ひとにお金をあげる、とする。
 欲しているはずのひとにあげても、受取ったひとが「蔑(さげす)まれて」いるのだろうと考えると、失礼な行為になる。
「ありがたい、思いやりが嬉しい」と感謝してくれるひとには、善行になる。
行為だけをとりだすと、その行為そのものに善悪、好悪の印象の違いはなく、受け手に、その行為の意味が委ねられる。
ひとはひとを助けたい、喜んでもらいたいというこころをもつものではあるが、菩提心というのか、慈悲というのか、愛というのか、ともかく、喜びの情を最高に好ましいとおもう働きが、ひとの意識には組み込まれているようにみえる。
愛を持たない人間は存在しないはずだが、その力の発動の程度には大いなる違いがあることを、だれもが、経験をとおして知っている。

 真理探求という崇高な目的をかかげる宗教も、学問も、芸術も、概念的には、その目的が一定の高い価値をもつことに異論はないのだが、世に実在する個人の営みを注意深く観察していると、崇高どころか、自己顕示欲(名誉)と自己利益(金)を貪欲にむさぼる行為でしかないとおもえる事例が目立つ。

 善意をよそおう行為と、悪意を隠蔽する行為は、意識の方向性はまるで違っているのだが、共に、悪意から発信された意志であることに違いない。このような行為は、いうまでもなく、真理から遠くはなれた戯れ事といわざるをえない。
 善意をよそおった活動が、真の善意のひとたちの活動に疑念を生じさせ、社会の改善への取り組みの足をひっぱっている。
街頭でよくみかける寄付活動の中には、その活動団体自体の性格や、寄付の使途や管理が不明瞭にみえるものも少なくない。
 「形」を整えて善意を装えば、世間の目はだませる、という発想が、明らかな犯罪をのぞいても、あらゆる活動域にみられる。
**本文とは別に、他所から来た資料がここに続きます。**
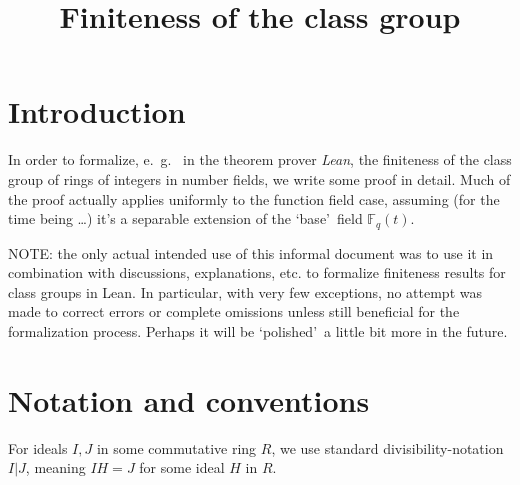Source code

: \documentclass{amsart}
\newcommand{\N}{\mathbb{N}}
\newcommand{\Fq}{\mathbb{F}_q}
\begin{document}
\newtheorem{theorem}{Theorem}[section]
\newtheorem{lemma}[theorem]{Lemma}
\newtheorem{proposition}[theorem]{Proposition}
\newtheorem{algorithm}[theorem]{Algorithm}
\newtheorem{corollary}[theorem]{Corollary}
\newtheorem*{conjecture}{Conjecture}

\theoremstyle{definition}
\newtheorem{definition}[theorem]{Definition}
\newtheorem{example}[theorem]{Example}

\theoremstyle{remark}
\newtheorem{remark}[theorem]{Remark}


\title{Finiteness of the class group}

\maketitle

\section{Introduction}\label{intro}

In order to formalize, e.~g.~ in the theorem prover \emph{Lean}, the finiteness of the class group of rings of integers in number fields, we write some proof in detail. Much of the proof actually applies uniformly to the function field case, assuming (for the time being \ldots) it's a separable extension of the \lq base\rq\ field $\Fq(t)$.

NOTE: the only actual intended use of this informal document was to use it in combination with discussions, explanations, etc. to formalize finiteness results for class groups in Lean. In particular, with very few exceptions, no attempt was made to correct errors or complete omissions unless still beneficial for the formalization process.
Perhaps it will be \lq polished\rq\ a little bit more in the future.


\section{Notation and conventions}\label{notation}


For ideals $I,J$ in some commutative ring $R$, we use standard divisibility-notation $I|J$, meaning $IH=J$ for some ideal $H$ in $R$.



\end{document}
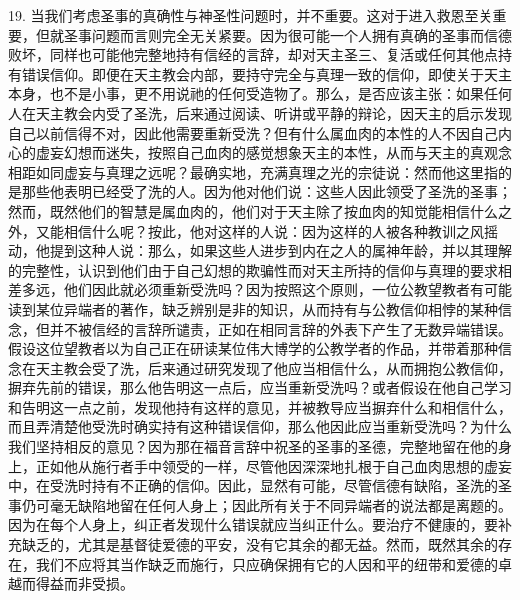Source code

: 19. 当我们考虑圣事的真确性与神圣性问题时，并不重要。这对于进入救恩至关重要，但就圣事问题而言则完全无关紧要。因为很可能一个人拥有真确的圣事而信德败坏，同样也可能他完整地持有信经的言辞，却对天主圣三、复活或任何其他点持有错误信仰。即便在天主教会内部，要持守完全与真理一致的信仰，即使关于天主本身，也不是小事，更不用说祂的任何受造物了。那么，是否应该主张：如果任何人在天主教会内受了圣洗，后来通过阅读、听讲或平静的辩论，因天主的启示发现自己以前信得不对，因此他需要重新受洗？但有什么属血肉的本性的人不因自己内心的虚妄幻想而迷失，按照自己血肉的感觉想象天主的本性，从而与天主的真观念相距如同虚妄与真理之远呢？最确实地，充满真理之光的宗徒说：然而他这里指的是那些他表明已经受了洗的人。因为他对他们说：这些人因此领受了圣洗的圣事；然而，既然他们的智慧是属血肉的，他们对于天主除了按血肉的知觉能相信什么之外，又能相信什么呢？按此，他对这样的人说：因为这样的人被各种教训之风摇动，他提到这种人说：那么，如果这些人进步到内在之人的属神年龄，并以其理解的完整性，认识到他们由于自己幻想的欺骗性而对天主所持的信仰与真理的要求相差多远，他们因此就必须重新受洗吗？因为按照这个原则，一位公教望教者有可能读到某位异端者的著作，缺乏辨别是非的知识，从而持有与公教信仰相悖的某种信念，但并不被信经的言辞所谴责，正如在相同言辞的外表下产生了无数异端错误。假设这位望教者以为自己正在研读某位伟大博学的公教学者的作品，并带着那种信念在天主教会受了洗，后来通过研究发现了他应当相信什么，从而拥抱公教信仰，摒弃先前的错误，那么他告明这一点后，应当重新受洗吗？或者假设在他自己学习和告明这一点之前，发现他持有这样的意见，并被教导应当摒弃什么和相信什么，而且弄清楚他受洗时确实持有这种错误信仰，那么他因此应当重新受洗吗？为什么我们坚持相反的意见？因为那在福音言辞中祝圣的圣事的圣德，完整地留在他的身上，正如他从施行者手中领受的一样，尽管他因深深地扎根于自己血肉思想的虚妄中，在受洗时持有不正确的信仰。因此，显然有可能，尽管信德有缺陷，圣洗的圣事仍可毫无缺陷地留在任何人身上；因此所有关于不同异端者的说法都是离题的。因为在每个人身上，纠正者发现什么错误就应当纠正什么。要治疗不健康的，要补充缺乏的，尤其是基督徒爱德的平安，没有它其余的都无益。然而，既然其余的存在，我们不应将其当作缺乏而施行，只应确保拥有它的人因和平的纽带和爱德的卓越而得益而非受损。\par

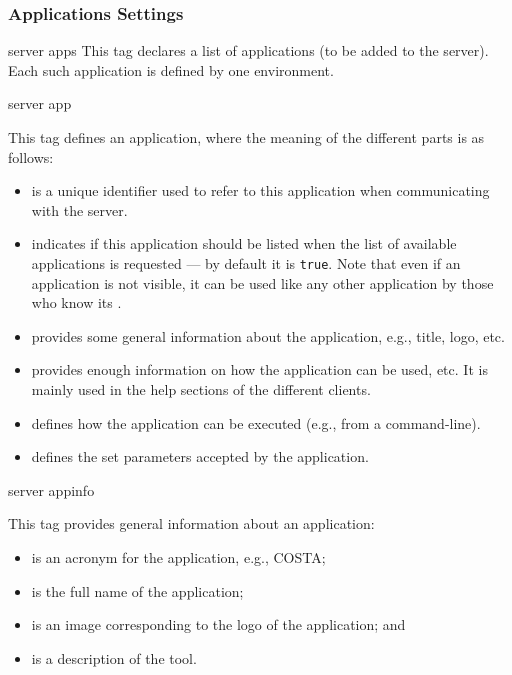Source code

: \subsubsection*{Applications Settings}

\bigskip
\xmlstruct
{server}
{apps}
{%
%
  This tag declares a list of applications (to be added to the
  server). Each such application is defined by one 
  environment.  
%
} 


\bigskip
\xmlstruct
{server}
{app}
{%
%
  This tag defines an application, where the meaning of the different
  parts is as follows:
%
  \begin{itemize}

  \item {} is a unique identifier used to refer to
    this application when communicating with the server.

  \item {} indicates if this application should
    be listed when the list of available applications is requested ---
    by default it is \texttt{true}. 
    Note that even if an application is not visible, it can be used
    like any other application by those who know its
    .

  \item {} provides some general information about
    the application, e.g., title, logo, etc.

  \item {} provides enough information on how the
    application can be used, etc. It is mainly used in the help
    sections of the different clients.

  \item {} defines how the application can be
    executed (e.g., from a command-line).

  \item {} defines the set parameters accepted
    by the application.

  \end{itemize}
%
}



\bigskip
\xmlstruct
{server}
{appinfo}
{%
%
  This tag provides general information about an application:
%
  \begin{itemize}
  \item {} is an acronym for the application,
    e.g., COSTA;
  \item {} is the full name of the application;
  \item {} is an image corresponding to the logo of
    the application; and
  \item {} is a description of the tool.
  \end{itemize}
%
}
 それでも、比較の性癖に支配された思考至上主義は、世間を汚染し、戯れ事を賞賛する。思考は、偽装工作を巧妙なものにするのに、重要な働きを果たしているのだ。目的や理念がもっともらしい語句で語られていると、悪意を容易には見いだしにくい。
 インターネットがもたらしたリンクは、個々人の軽薄な想いと嗜好を、物理的に束ねてみせる世界像を、われわれにフィードバックしてくれるのだが、私は、ほぼ完全に、それについては関心を失っている。

 現実としては、真理探求をかかげる卑しい研究者や売名の手段としての表現を貪る芸術家も、「形」を見事なものにしておけば相当な評価はかせげるのである。
 そもそも、真理は、金とも名誉とも無関係なところに在る。ひとが頭脳で納得するような「成果」や「価値」とは本質的に違った属性をもつものである。

 「王様であろうと
  乞食であろうと
  無欲の人だけが輝くのだ!」 
『アシュターヴァクラ・ギーター』福間嚴訳、ナチュラルスピリット、1990

 さてさて、いま、大学は真理を真剣に求める善意のひとが育つ環境にあるのだろうか。
 現状肯定型の能力ばかりが問われ、「姑息な成功者」を一人でも多く輩出する教育を良しとする風潮に与するだけの学府では最高学府の名に恥じる。組織をあげて、真に善意の人間を、真理を真摯に渇望する芸術家を育てたい。